The groundbreaking predictions were the key highlights from the latest US Solar Market Insight Report 2015 Year in Review, written by GTM Research and published in conjunction with the Solar Energy Industries Association (SEIA). Specifically, the Review forecasts the utility-scale solar segment to lead the way in 2016, accounting for nearly three-quarters of new installations in 2016.
Despite the strong percentage share of new installations the utility-scale sector is expected to achieve in 2016, both the residential and commercial markets will also experience strong growth, with the country on the verge of its one millionth solar installation milestone.
US PV Installation Forecast, 2010-2021E
“This is a new energy paradigm and the solar industry officially has a seat at the table with the largest energy producers,” said Rhone Resch, SEIA president and CEO. “Because of the strong demand for solar energy nationwide, and smart public policies like the ITC and NEM, hundreds of thousands of well-paying solar jobs will be added in the next few years benefiting both America’s economy and the environment.”
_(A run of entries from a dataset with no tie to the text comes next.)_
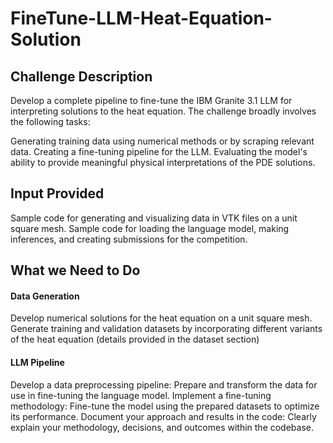 # FineTune-LLM-Heat-Equation-Solution
## Challenge Description
Develop a complete pipeline to fine-tune the IBM Granite 3.1 LLM for interpreting solutions to the heat equation. The challenge broadly involves the following tasks:

Generating training data using numerical methods or by scraping relevant data.
Creating a fine-tuning pipeline for the LLM.
Evaluating the model's ability to provide meaningful physical interpretations of the PDE solutions.

## Input Provided
Sample code for generating and visualizing data in VTK files on a unit square mesh.
Sample code for loading the language model, making inferences, and creating submissions for the competition.

## What we Need to Do
#### Data Generation
Develop numerical solutions for the heat equation on a unit square mesh.
Generate training and validation datasets by incorporating different variants of the heat equation (details provided in the dataset section)
#### LLM Pipeline
Develop a data preprocessing pipeline: Prepare and transform the data for use in fine-tuning the language model.
Implement a fine-tuning methodology: Fine-tune the model using the prepared datasets to optimize its performance.
Document your approach and results in the code: Clearly explain your methodology, decisions, and outcomes within the codebase.
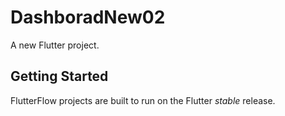 # DashboradNew02

A new Flutter project.

## Getting Started

FlutterFlow projects are built to run on the Flutter _stable_ release.
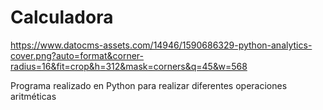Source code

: # Calculadora
https://www.datocms-assets.com/14946/1590686329-python-analytics-cover.png?auto=format&corner-radius=16&fit=crop&h=312&mask=corners&q=45&w=568

Programa realizado en Python para realizar diferentes operaciones aritméticas
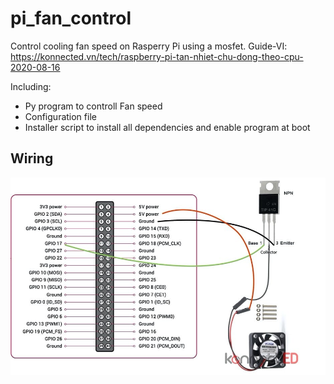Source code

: # pi_fan_control
Control cooling fan speed on Rasperry Pi using a mosfet.
Guide-VI: https://konnected.vn/tech/raspberry-pi-tan-nhiet-chu-dong-theo-cpu-2020-08-16

Including:
+ Py program to controll Fan speed
+ Configuration file
+ Installer script to install all dependencies and enable program at boot

## Wiring

![panel card screenshot](https://github.com/wolverinevn/pi_fan_control/blob/master/konnected_vn_Pi-Fan-Control-8-16-2020.jpg?raw=true "Wriring Diagram")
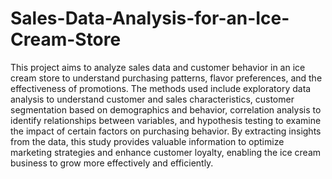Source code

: # Sales-Data-Analysis-for-an-Ice-Cream-Store
This project aims to analyze sales data and customer behavior in an ice cream store to understand purchasing patterns, flavor preferences, and the effectiveness of promotions. The methods used include exploratory data analysis to understand customer and sales characteristics, customer segmentation based on demographics and behavior, correlation analysis to identify relationships between variables, and hypothesis testing to examine the impact of certain factors on purchasing behavior. By extracting insights from the data, this study provides valuable information to optimize marketing strategies and enhance customer loyalty, enabling the ice cream business to grow more effectively and efficiently.
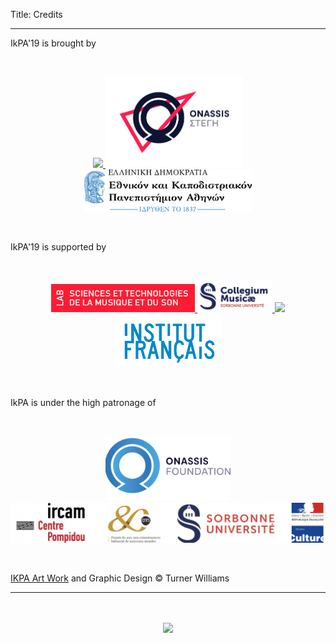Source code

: Title: Credits

---

IkPA'19 is brought by

<br>
<p align="center">
<a target="_blank" href="https://www.ircam.fr"> <img  src="../images/LOGO.Ircam.jpg" width="150"> </a>
<a target="_blank" href="https://www.onassis.org/initiatives/onassis-stegi/"> <img  src="../images/LOGO.OCC.png" width="220"> </a>
<a target="_blank" href="https://en.uoa.gr/"> <img  src="../images/LOGO_UOA_GR.svg" width="270"> </a>
</p>
<br>

IkPA'19 is supported by

<br>
<p align="center">
<a target="_blank" href="http://www.ircam.fr/recherche"> <img  src="../images/LOGO_STMS.jpg" width="230"> </a>
<a target="_blank" href="http://collegium.musicae.sorbonne-universites.fr"> <img  src="../images/logo_collegiumMusicae_CMJN.png" width="120"> </a>
<a target="_blank" href="http://digitaljazz.fr"> <img  src="../images/DjazzLOGO.png" width="150"> </a>
<a target="_blank" href="http://www.ifa.gr/fr/"> <img  src="../images/LOGO_Institut_Francais.png" width="170"> </a>

</p>
<br>

IkPA is under the high patronage of

<br>

<p align="center">
<a target="_blank" href="https://www.onassis.org/"> <img  src="../images/LOGO_Onassis-foundation.png" width="200"> </a>
<a target="_blank" href="http://www.ircam.fr"> <img  src="../images/LOGO_Tutelles_STMS.png" width="700"> </a>
</p>

<br>


 [IKPA Art Work]({filename}/pages/Visuals.md) and Graphic Design © Turner Williams

---

<p align="center">
   <br><br>
  <img src="../images/IKPoster_frag9.png" width="200">
   <br><br>
</p>
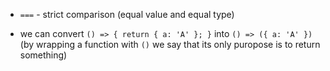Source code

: + `===` - strict comparison (equal value and equal type)

+ we can convert `() => { return { a: 'A' }; }` into `() => ({ a: 'A' })` (by wrapping a function with `()` we say that its only puropose is to return something)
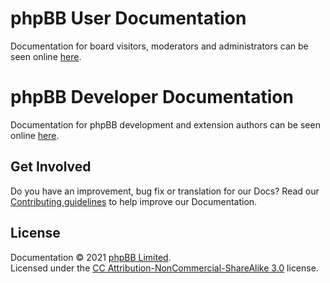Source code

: # phpBB User Documentation

Documentation for board visitors, moderators and administrators can be seen online [here](https://www.phpbb.com/support/documentation/3.3/).

# phpBB Developer Documentation

Documentation for phpBB development and extension authors can be seen online [here](https://area51.phpbb.com/docs/dev/).

## Get Involved

Do you have an improvement, bug fix or translation for our Docs? Read our [Contributing guidelines](CONTRIBUTING.md) to help improve our Documentation.

## License
Documentation &copy; 2021 [phpBB Limited](https://www.phpbb.com/).
<br>Licensed under the [CC Attribution-NonCommercial-ShareAlike 3.0](https://creativecommons.org/licenses/by-nc-sa/3.0/) license.
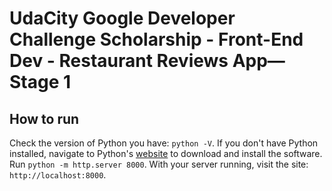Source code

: # UdaCity Google Developer Challenge Scholarship - Front-End Dev - Restaurant Reviews App—Stage 1

## How to run

Check the version of Python you have: `python -V`. If you don't have Python installed, navigate to Python's [website](https://www.python.org/) to download and install the software.
Run `python -m http.server 8000`.
With your server running, visit the site: `http://localhost:8000`.
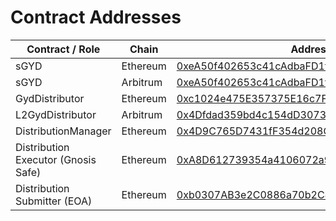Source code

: # Contract Addresses

<table><thead><tr><th width="271">Contract / Role</th><th width="145">Chain</th><th>Address</th></tr></thead><tbody><tr><td>sGYD</td><td>Ethereum</td><td><a href="https://etherscan.io/address/0xeA50f402653c41cAdbaFD1f788341dB7B7F37816">0xeA50f402653c41cAdbaFD1f788341dB7B7F37816</a></td></tr><tr><td>sGYD</td><td>Arbitrum</td><td><a href="https://arbiscan.io/address/0xeA50f402653c41cAdbaFD1f788341dB7B7F37816">0xeA50f402653c41cAdbaFD1f788341dB7B7F37816</a></td></tr><tr><td>GydDistributor</td><td>Ethereum</td><td><a href="https://etherscan.io/address/0xc1024e475E357375E16c7F86fE46cbc6fFB0561D">0xc1024e475E357375E16c7F86fE46cbc6fFB0561D</a></td></tr><tr><td>L2GydDistributor</td><td>Arbitrum</td><td><a href="https://arbiscan.io/address/0x4Dfdad359bd4c154dD307350582C4bff636Ba299">0x4Dfdad359bd4c154dD307350582C4bff636Ba299</a></td></tr><tr><td>DistributionManager</td><td>Ethereum</td><td><a href="https://etherscan.io/address/0x4D9C765D7431fF354d208CF9A37e7186180e6586">0x4D9C765D7431fF354d208CF9A37e7186180e6586</a></td></tr><tr><td>Distribution Executor (Gnosis Safe)</td><td>Ethereum</td><td><a href="https://etherscan.io/address/0xA8D612739354a4106072a91aA4Ca1458E1b5f9e9">0xA8D612739354a4106072a91aA4Ca1458E1b5f9e9</a></td></tr><tr><td>Distribution Submitter (EOA)</td><td>Ethereum</td><td><a href="https://etherscan.io/address/0xb0307AB3e2C0886a70b2C84897Bca7Ee9b237a50">0xb0307AB3e2C0886a70b2C84897Bca7Ee9b237a50</a></td></tr></tbody></table>
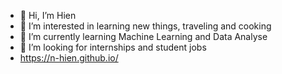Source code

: - 👋 Hi, I’m Hien
- 👀 I’m interested in learning new things, traveling and cooking
- 🌱 I’m currently learning Machine Learning and Data Analyse
- 💞️ I’m looking for internships and student jobs
- https://n-hien.github.io/

<!---
n-hien/n-hien is a ✨ special ✨ repository because its `README.md` (this file) appears on your GitHub profile.
You can click the Preview link to take a look at your changes.
--->
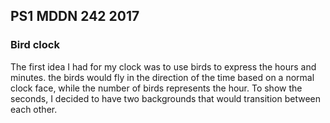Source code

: ## PS1 MDDN 242 2017

### Bird clock

The first idea I had for my clock was to use birds to express the hours and minutes.
the birds would fly in the direction of the time based on a normal clock face, 
while the number of birds represents the hour. To show the seconds, I decided to have
two backgrounds that would transition between each other.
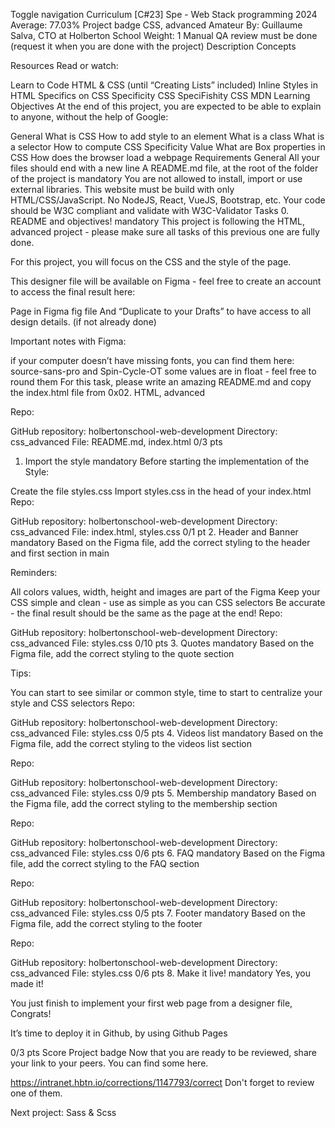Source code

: Toggle navigation
Curriculum
[C#23] Spe - Web Stack programming 2024
Average: 77.03%
Project badge
CSS, advanced
 Amateur
 By: Guillaume Salva, CTO at Holberton School
 Weight: 1
 Manual QA review must be done (request it when you are done with the project)
Description
Concepts


Resources
Read or watch:

Learn to Code HTML & CSS (until “Creating Lists” included)
Inline Styles in HTML
Specifics on CSS Specificity
CSS SpeciFishity
CSS
MDN
Learning Objectives
At the end of this project, you are expected to be able to explain to anyone, without the help of Google:

General
What is CSS
How to add style to an element
What is a class
What is a selector
How to compute CSS Specificity Value
What are Box properties in CSS
How does the browser load a webpage
Requirements
General
All your files should end with a new line
A README.md file, at the root of the folder of the project is mandatory
You are not allowed to install, import or use external libraries. This website must be build with only HTML/CSS/JavaScript. No NodeJS, React, VueJS, Bootstrap, etc.
Your code should be W3C compliant and validate with W3C-Validator
Tasks
0. README and objectives!
mandatory
This project is following the HTML, advanced project - please make sure all tasks of this previous one are fully done.

For this project, you will focus on the CSS and the style of the page.

This designer file will be available on Figma - feel free to create an account to access the final result here:

Page in Figma
fig file
And “Duplicate to your Drafts” to have access to all design details. (if not already done)



Important notes with Figma:

if your computer doesn’t have missing fonts, you can find them here: source-sans-pro and Spin-Cycle-OT
some values are in float - feel free to round them
For this task, please write an amazing README.md and copy the index.html file from 0x02. HTML, advanced

Repo:

GitHub repository: holbertonschool-web-development
Directory: css_advanced
File: README.md, index.html
0/3 pts
1. Import the style
mandatory
Before starting the implementation of the Style:

Create the file styles.css
Import styles.css in the head of your index.html
Repo:

GitHub repository: holbertonschool-web-development
Directory: css_advanced
File: index.html, styles.css
0/1 pt
2. Header and Banner
mandatory
Based on the Figma file, add the correct styling to the header and first section in main



Reminders:

All colors values, width, height and images are part of the Figma
Keep your CSS simple and clean - use as simple as you can CSS selectors
Be accurate - the final result should be the same as the page at the end!
Repo:

GitHub repository: holbertonschool-web-development
Directory: css_advanced
File: styles.css
0/10 pts
3. Quotes
mandatory
Based on the Figma file, add the correct styling to the quote section



Tips:

You can start to see similar or common style, time to start to centralize your style and CSS selectors
Repo:

GitHub repository: holbertonschool-web-development
Directory: css_advanced
File: styles.css
0/5 pts
4. Videos list
mandatory
Based on the Figma file, add the correct styling to the videos list section



Repo:

GitHub repository: holbertonschool-web-development
Directory: css_advanced
File: styles.css
0/9 pts
5. Membership
mandatory
Based on the Figma file, add the correct styling to the membership section



Repo:

GitHub repository: holbertonschool-web-development
Directory: css_advanced
File: styles.css
0/6 pts
6. FAQ
mandatory
Based on the Figma file, add the correct styling to the FAQ section



Repo:

GitHub repository: holbertonschool-web-development
Directory: css_advanced
File: styles.css
0/5 pts
7. Footer
mandatory
Based on the Figma file, add the correct styling to the footer



Repo:

GitHub repository: holbertonschool-web-development
Directory: css_advanced
File: styles.css
0/6 pts
8. Make it live!
mandatory
Yes, you made it!

You just finish to implement your first web page from a designer file, Congrats!

It’s time to deploy it in Github, by using Github Pages

0/3 pts
Score
Project badge
Now that you are ready to be reviewed, share your link to your peers. You can find some here.

https://intranet.hbtn.io/corrections/1147793/correct
Don't forget to review one of them.

Next project: Sass & Scss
The US solar industry had a strong 2015, installing a record 7.2 GW, beating out natural gas capacity additions for the first time ever, supplying 29.5% of all new electric generating capacity. That the same experts who published those numbers are now expecting that number to more than double in 2016 shows just how strong the solar industry in the US is perceived to be.
The newly re-extended federal solar Investment Tax Credit (ITC) is behind much of the growth expected this year, either as an incentive forcing companies to continue with rushed installation plans to qualify for the (then-) expiring ITC, or in providing long-term market certainty. Alongside the role of the ITC, the authors of the report noted three key trends they believe will drive US solar demand throughout the year: the rollout of new community solar programs, new utility-led efforts to enable corporate procurement of offsite solar, and ongoing debate over the value of rooftop solar.
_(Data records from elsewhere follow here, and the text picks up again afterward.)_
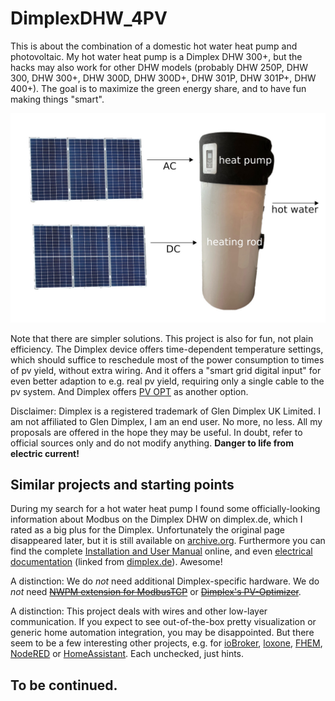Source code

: # DimplexDHW_4PV

This is about the combination of a domestic hot water heat pump and photovoltaic. My hot water heat pump is a Dimplex DHW 300+, but the hacks may also work for other DHW models (probably DHW 250P, DHW 300, DHW 300+, DHW 300D, DHW 300D+, DHW 301P, DHW 301P+, DHW 400+). The goal is to maximize the green energy share, and to have fun making things "smart".

![Overview](./img/dimplexoverview.jpg)

Note that there are simpler solutions. This project is also for fun, not plain efficiency. The Dimplex device offers time-dependent temperature settings, which should suffice to reschedule most of the power consumption to times of pv yield, without extra wiring. And it offers a "smart grid digital input" for even better adaption to e.g. real pv yield, requiring only a single cable to the pv system. And Dimplex offers [PV OPT](https://dimplex.de/presse/news/pv-optimizer) as another option.

Disclaimer: Dimplex is a registered trademark of Glen Dimplex UK Limited. I am not affiliated to Glen Dimplex, I am an end user. No more, no less. All my proposals are offered in the hope they may be useful. In doubt, refer to official sources only and do not modify anything. **Danger to life from electric current!**

## Similar projects and starting points 

During my search for a hot water heat pump I found some officially-looking information about Modbus on the Dimplex DHW on dimplex.de, which I rated as a big plus for the Dimplex. Unfortunately the original page disappeared later, but it is still available on [archive.org](https://web.archive.org/web/20210513144740/http://www.dimplex.de/wiki/index.php/DHW_Modbus_RTU). Furthermore you can find the complete [Installation and User Manual](https://dimplex.de/sites/default/files/downloads/Dimplex_Montageanweisung_4519056601_a_FD0102_DHW300_300_dim.pdf) online, and even [electrical documentation](https://dimplex.de/sites/default/files/DHW_300plus_Elektrodokumentation.pdf) (linked from [dimplex.de](https://dimplex.de/dimplex/warmwasser/warmwasser-waermepumpen/dhw-300plus)). Awesome! 

A distinction: We do *not* need additional Dimplex-specific hardware. We do *not* need [~~NWPM extension for ModbusTCP~~](https://dimplex.atlassian.net/wiki/spaces/DW/pages/2900361221/NWPM+Modbus+TCP+EN) or [~~Dimplex's PV-Optimizer~~](https://www.dimplex-partner.de/media/Montageanweisungen_SYS/5_Zubehoer/dimplex_PV-Opt_fd9907_de.pdf). 
<!--- A generic ModbusRTU/RS485 to ModbusTCP/Ethernet Converter is convenient. A [Shelly 1](https://www.shelly.cloud/de/products/shop/1xs1) ist helpful.-->

A distinction: This project deals with wires and other low-layer communication. If you expect to see out-of-the-box pretty visualization or generic home automation integration, you may be disappointed. But there seem to be a few interesting other projects, e.g. for [ioBroker](https://forum.iobroker.net/topic/5755/frage-dimplex-w%C3%A4rmepumpe-temperaturen-%C3%BCber-modbus-auslesen), [loxone](https://www.loxforum.com/forum/verkabelung-installation/273973-pv-anlage-mit-speicher-fronius-gen24-u-dimplex-warmwasser-w%C3%A4rmepumpe), [FHEM](https://forum.fhem.de/index.php?topic=75638.465), [NodeRED](https://kaloon.ch/2019/03/challenge-dimplex-dhw-300-brauchwasser-waermepumpe-modbus-rtu/) or [HomeAssistant](https://github.com/ChristophCaina/ha-dimplex-heatpump-modbus). Each unchecked, just hints.

## To be continued.
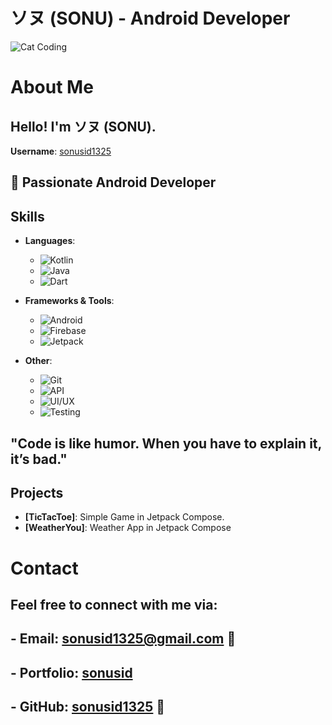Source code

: # ソヌ (SONU) - Android Developer
![Cat Coding](https://media.giphy.com/media/JIX9t2j0ZTN9S/giphy.gif)

# About Me
## Hello! I'm ソヌ (SONU).  
**Username**: [sonusid1325](https://github.com/sonusid1325)  
## 🚀 Passionate Android Developer

## Skills
- **Languages**: 
  - ![Kotlin](https://img.shields.io/badge/-Kotlin-7F52FF?style=flat&logo=kotlin&logoColor=white)  
  - ![Java](https://img.shields.io/badge/-Java-007396?style=flat&logo=java&logoColor=white)   
  - ![Dart](https://img.shields.io/badge/-Dart-0175C2?style=flat&logo=dart&logoColor=white)  
  
- **Frameworks & Tools**:
  - ![Android](https://img.shields.io/badge/-Android-3DDC84?style=flat&logo=android&logoColor=white) 
  - ![Firebase](https://img.shields.io/badge/-Firebase-FFCB2F?style=flat&logo=firebase&logoColor=white) 
  - ![Jetpack](https://img.shields.io/badge/-Jetpack-000000?style=flat&logo=android&logoColor=white)  

- **Other**:
  - ![Git](https://img.shields.io/badge/-Git-F05032?style=flat&logo=git&logoColor=white)
  - ![API](https://img.shields.io/badge/-RESTful%20API-00D15E?style=flat&logo=swagger&logoColor=white) 
  - ![UI/UX](https://img.shields.io/badge/-UI%2FUX%20Design-FF69B4?style=flat&logo=figma&logoColor=white) 
  - ![Testing](https://img.shields.io/badge/-Unit%20Testing-33CC33?style=flat&logo=jasmine&logoColor=white) 

## "Code is like humor. When you have to explain it, it’s bad."  


## Projects
- **[TicTacToe]**: Simple Game in Jetpack Compose.
- **[WeatherYou]**: Weather App in Jetpack Compose

# Contact
## Feel free to connect with me via:
## - **Email**: sonusid1325@gmail.com 📧
## - **Portfolio**: [sonusid](https://sonusid.me)
## - **GitHub**: [sonusid1325](https://github.com/sonusid1325) 🐙
<!-- - **LinkedIn**: [LinkedIn Profile](https://www.linkedin.com/in/sonu) -->
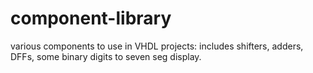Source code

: # component-library
various components to use in VHDL projects: includes shifters, adders, DFFs, some binary digits to seven seg display.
“In 2016, the rooftop solar economic outlook will depend not only on favorable outcomes to net energy metering debates, but also on customer-wide and solar-specific rate structure reforms that can impact savings from solar,” said GTM Research Senior Analyst Cory Honeyman.
GTM forecasts that the non-residential PV sector will be supported by a triple-digit megawatt pipeline of community solar projects, with Colorado, Massachusetts, and Minnesota collectively installing more than 100 MW of community solar.